Fonts and Editors (was: Re: US school district spied on students through webcams, court [telecom])

> ***** Moderator's Note *****

>> >> PLEASE do not paste text from a microsoft editor into email >> submissions you are sending to the digest! It leaves proprietary >> artifacts in the text which I must edit out by hand. > > More correctly, they can use an MS editor provided they save in > plain text mode. > > ***** Moderator's Note ***** > > Please don't. Microsoft's plan for world domination includes using > "Windows" fonts in every application, and AFAIK that includes their > "plain text" editors. When an email arrives with a header that says > "charset=us-ascii" (United States - American Standard Code for > Information Interchange), I'm entitled to assume that there are no > "High ASCII" characters in it, i.e., no bytes with a value above 127 > decimal. > [...]

Frustration understood. :-)

Where I've seen the problem occur frequently is copy'n'pasting from a web page into an editor or even Thunderbird's entry window, with the offending characters mostly being left and right single and double quotes and an em-dash ("---" as a single horizontal line).

What I (mostly) do now is copy'n'paste from a web page to an Emacs window, and then I can see and correct the bad characters, then copy'n'paste from the Emacs window to Thunderbird's entry windows and everything's fine. Use of Emacs is also great to keep line length around 75 characters or so via ESC-Q after setting the fill column (^U nnn ^X F).

Another choice of editor for Windows users is Textpad, free for personal use and available here:

It's probably *THE* most featureful text editor for a Windows system and yet is extremely easy to use.
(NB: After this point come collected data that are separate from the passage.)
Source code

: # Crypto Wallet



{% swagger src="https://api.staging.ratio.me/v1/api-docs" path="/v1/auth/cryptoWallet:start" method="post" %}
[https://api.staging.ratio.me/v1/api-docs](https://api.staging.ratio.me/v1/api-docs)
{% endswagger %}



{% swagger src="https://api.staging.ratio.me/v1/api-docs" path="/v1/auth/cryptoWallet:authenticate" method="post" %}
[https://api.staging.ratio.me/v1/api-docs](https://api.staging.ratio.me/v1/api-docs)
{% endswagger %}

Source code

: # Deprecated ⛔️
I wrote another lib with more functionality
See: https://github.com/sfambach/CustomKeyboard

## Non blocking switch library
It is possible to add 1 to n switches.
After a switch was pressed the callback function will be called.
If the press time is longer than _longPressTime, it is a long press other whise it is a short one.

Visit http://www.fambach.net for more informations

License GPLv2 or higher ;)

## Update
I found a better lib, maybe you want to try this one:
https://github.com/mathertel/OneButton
Among other things it can correct characters and read/save files in Windows and UNIX/Linux formats.

Emacs for Windows is available here (can download with a browser):

and if you want to make the "Caps Lock" a proper [CTRL] key, the best and most reliable and for Win2K, WinXP, Vista and Win7 is here (writeup first):

and, yes, I use it on my Win2K, WinXP, Vista and Win7 systems.

***** Moderator's Note *****

Since this post is a big change of subject, I have "de-threaded" it.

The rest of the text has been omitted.